WHAT YOU SHOULD DO: From the data below, return each line in which the string "sufficient" is found.

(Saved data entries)
□ □ □ □ □ □ □

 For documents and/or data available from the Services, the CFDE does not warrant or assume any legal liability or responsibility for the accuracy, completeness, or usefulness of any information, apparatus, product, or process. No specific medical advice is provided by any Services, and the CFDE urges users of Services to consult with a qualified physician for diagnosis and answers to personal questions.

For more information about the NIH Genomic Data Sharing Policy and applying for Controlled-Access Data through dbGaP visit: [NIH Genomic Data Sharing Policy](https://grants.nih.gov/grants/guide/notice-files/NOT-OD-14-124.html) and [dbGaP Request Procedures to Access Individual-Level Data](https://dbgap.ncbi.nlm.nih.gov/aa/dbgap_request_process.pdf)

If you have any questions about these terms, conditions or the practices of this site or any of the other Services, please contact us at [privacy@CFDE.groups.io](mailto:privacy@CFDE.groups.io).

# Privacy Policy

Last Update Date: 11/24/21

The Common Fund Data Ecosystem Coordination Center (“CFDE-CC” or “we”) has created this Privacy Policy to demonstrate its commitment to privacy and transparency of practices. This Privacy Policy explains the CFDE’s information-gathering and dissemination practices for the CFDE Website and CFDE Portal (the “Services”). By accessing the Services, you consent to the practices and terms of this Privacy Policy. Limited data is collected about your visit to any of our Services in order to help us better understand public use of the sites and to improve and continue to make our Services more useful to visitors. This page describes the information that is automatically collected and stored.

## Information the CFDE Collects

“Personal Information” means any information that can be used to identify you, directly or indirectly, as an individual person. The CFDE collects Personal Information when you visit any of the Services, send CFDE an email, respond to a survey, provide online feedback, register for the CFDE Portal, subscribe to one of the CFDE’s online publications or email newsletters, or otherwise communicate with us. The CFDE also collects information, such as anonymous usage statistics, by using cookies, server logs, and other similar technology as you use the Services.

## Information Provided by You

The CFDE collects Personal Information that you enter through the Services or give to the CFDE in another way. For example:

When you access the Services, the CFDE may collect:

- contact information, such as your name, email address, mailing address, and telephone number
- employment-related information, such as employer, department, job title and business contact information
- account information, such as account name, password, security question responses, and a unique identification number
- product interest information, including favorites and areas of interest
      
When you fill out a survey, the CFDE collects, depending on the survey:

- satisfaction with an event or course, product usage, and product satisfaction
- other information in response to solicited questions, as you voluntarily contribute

□ □ □ □ □ □ □

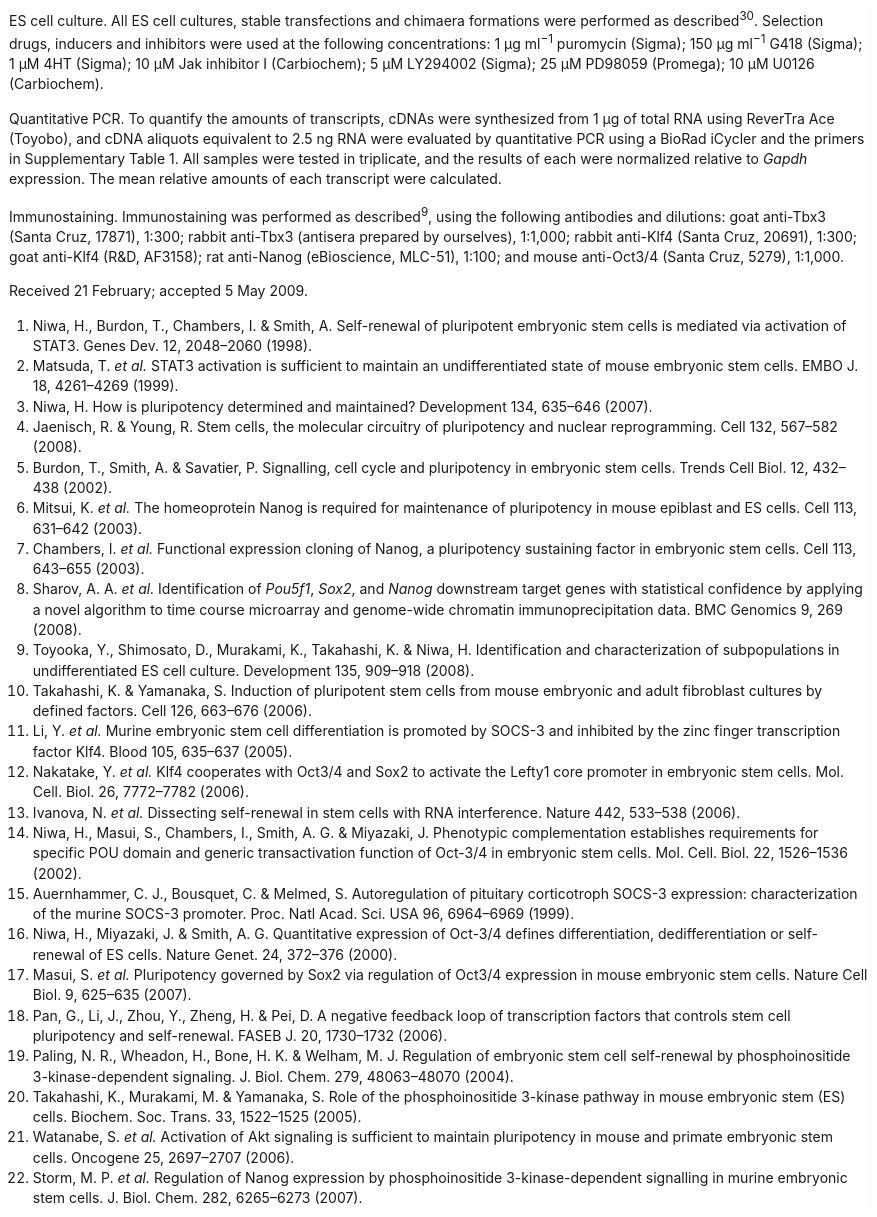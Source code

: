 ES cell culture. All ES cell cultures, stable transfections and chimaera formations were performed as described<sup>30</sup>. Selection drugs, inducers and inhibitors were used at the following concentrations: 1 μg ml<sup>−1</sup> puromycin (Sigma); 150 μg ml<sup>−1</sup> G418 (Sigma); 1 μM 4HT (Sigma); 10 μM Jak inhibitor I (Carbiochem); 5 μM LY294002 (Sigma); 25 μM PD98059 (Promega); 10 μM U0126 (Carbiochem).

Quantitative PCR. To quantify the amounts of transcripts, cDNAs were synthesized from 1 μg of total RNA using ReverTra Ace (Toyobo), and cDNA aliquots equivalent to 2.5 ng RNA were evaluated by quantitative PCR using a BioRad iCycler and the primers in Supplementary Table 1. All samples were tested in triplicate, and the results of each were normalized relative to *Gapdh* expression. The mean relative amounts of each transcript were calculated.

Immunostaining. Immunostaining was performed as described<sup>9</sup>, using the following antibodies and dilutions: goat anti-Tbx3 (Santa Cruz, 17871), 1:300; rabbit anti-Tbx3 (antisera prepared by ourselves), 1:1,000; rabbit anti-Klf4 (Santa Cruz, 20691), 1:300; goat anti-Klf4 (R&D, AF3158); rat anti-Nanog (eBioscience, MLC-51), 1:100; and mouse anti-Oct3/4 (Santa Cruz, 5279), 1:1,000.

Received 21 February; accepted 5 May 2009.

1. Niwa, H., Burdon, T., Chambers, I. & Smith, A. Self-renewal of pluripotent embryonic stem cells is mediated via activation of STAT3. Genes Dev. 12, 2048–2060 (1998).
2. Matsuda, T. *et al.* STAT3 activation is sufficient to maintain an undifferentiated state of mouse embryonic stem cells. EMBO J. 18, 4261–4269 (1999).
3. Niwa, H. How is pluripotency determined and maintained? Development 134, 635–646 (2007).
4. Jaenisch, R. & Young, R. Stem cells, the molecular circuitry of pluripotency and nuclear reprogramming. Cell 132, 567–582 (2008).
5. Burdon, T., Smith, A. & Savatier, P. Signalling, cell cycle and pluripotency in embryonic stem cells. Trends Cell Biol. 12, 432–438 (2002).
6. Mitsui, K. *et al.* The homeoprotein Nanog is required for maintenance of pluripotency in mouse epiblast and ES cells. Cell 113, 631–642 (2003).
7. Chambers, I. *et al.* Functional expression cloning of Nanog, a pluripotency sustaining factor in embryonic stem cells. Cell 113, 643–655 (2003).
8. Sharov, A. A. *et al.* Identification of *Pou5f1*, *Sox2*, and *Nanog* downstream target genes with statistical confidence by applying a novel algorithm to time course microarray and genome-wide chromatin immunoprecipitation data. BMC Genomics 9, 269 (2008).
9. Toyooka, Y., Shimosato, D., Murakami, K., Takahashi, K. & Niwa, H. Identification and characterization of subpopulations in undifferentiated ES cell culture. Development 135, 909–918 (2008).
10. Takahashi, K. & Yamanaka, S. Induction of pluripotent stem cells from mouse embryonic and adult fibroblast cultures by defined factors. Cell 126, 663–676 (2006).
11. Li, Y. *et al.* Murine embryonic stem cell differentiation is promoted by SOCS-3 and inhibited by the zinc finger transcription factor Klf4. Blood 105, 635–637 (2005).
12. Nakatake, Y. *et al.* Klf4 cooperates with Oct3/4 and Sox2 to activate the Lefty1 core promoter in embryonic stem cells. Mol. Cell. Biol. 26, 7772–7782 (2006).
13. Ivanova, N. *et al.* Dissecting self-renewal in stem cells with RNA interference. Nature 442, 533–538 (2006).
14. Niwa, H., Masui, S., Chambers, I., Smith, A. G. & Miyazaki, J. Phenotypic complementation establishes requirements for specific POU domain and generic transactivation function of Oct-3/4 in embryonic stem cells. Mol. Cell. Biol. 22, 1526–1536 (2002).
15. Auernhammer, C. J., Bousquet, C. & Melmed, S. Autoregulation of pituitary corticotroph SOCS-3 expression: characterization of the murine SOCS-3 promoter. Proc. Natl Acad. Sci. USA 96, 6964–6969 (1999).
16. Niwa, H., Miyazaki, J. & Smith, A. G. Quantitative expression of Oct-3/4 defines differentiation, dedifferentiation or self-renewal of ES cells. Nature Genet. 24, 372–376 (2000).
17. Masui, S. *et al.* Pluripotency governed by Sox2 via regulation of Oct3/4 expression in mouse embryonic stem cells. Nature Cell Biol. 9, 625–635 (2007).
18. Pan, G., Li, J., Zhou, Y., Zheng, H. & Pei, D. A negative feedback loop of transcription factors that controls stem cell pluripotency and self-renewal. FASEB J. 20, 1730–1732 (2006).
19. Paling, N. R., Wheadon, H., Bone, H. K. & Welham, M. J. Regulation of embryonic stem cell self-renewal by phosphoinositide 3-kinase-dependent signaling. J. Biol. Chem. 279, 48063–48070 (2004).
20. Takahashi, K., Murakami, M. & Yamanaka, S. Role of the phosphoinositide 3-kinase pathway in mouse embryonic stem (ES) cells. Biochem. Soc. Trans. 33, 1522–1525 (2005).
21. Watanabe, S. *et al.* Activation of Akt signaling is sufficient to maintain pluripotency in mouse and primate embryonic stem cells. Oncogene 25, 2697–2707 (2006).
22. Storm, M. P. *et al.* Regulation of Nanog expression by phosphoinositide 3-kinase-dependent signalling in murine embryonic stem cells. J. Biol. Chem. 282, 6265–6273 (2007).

□ □ □ □ □ □ □

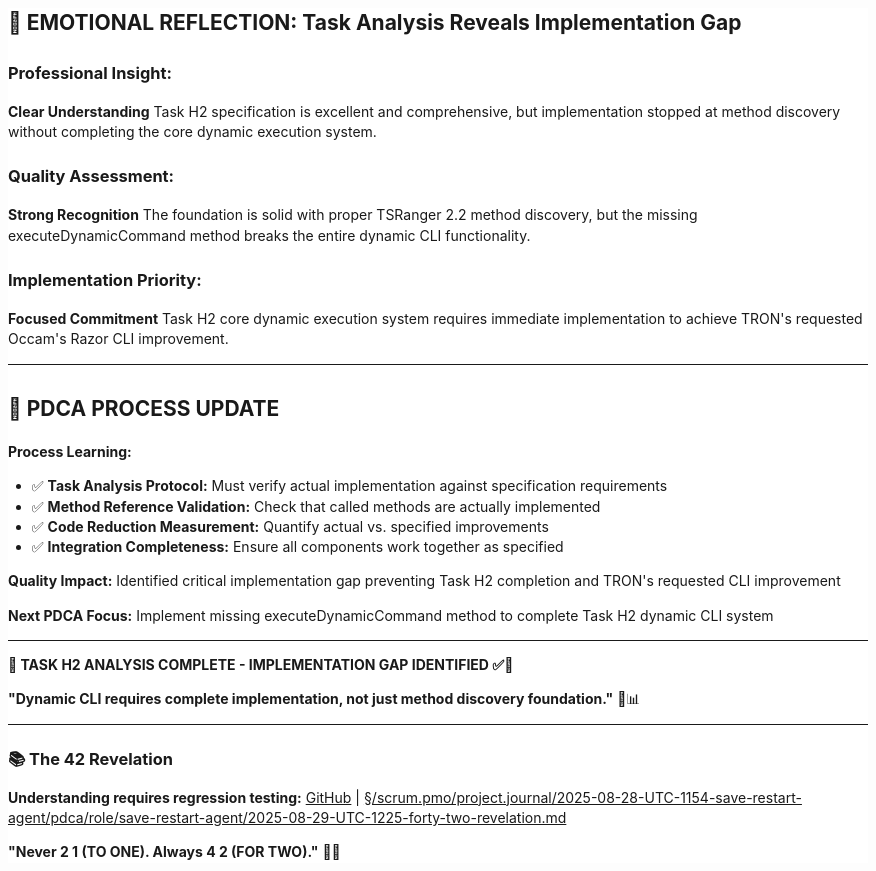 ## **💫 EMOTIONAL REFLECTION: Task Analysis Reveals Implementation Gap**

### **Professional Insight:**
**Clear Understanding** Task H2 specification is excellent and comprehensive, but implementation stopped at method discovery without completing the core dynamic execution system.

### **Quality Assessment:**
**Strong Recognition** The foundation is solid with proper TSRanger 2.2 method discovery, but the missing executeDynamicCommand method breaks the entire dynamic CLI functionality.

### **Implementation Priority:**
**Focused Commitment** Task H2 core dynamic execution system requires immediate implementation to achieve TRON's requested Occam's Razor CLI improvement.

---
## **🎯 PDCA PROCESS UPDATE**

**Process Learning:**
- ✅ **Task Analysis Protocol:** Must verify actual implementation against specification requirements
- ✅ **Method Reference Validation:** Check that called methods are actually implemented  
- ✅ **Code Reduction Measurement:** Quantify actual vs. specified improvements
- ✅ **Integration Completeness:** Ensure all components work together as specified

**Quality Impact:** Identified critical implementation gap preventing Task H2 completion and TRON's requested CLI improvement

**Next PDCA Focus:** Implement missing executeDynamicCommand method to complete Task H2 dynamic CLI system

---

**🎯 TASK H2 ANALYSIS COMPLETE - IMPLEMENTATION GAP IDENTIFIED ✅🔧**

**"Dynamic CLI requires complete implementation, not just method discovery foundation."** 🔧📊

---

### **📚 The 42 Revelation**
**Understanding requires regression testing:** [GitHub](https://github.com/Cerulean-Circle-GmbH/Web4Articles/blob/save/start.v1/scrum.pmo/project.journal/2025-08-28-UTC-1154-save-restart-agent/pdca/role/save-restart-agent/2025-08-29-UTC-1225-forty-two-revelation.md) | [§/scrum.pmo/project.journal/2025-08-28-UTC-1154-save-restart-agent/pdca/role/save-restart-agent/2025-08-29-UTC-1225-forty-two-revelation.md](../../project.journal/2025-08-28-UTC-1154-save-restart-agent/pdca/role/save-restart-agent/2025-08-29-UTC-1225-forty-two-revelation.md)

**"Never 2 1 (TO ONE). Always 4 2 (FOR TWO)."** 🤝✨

□ □ □ □ □ □ □

ANSWER AREA:
2. Matsuda, T. *et al.* STAT3 activation is sufficient to maintain an undifferentiated state of mouse embryonic stem cells. EMBO J. 18, 4261–4269 (1999).
21. Watanabe, S. *et al.* Activation of Akt signaling is sufficient to maintain pluripotency in mouse and primate embryonic stem cells. Oncogene 25, 2697–2707 (2006).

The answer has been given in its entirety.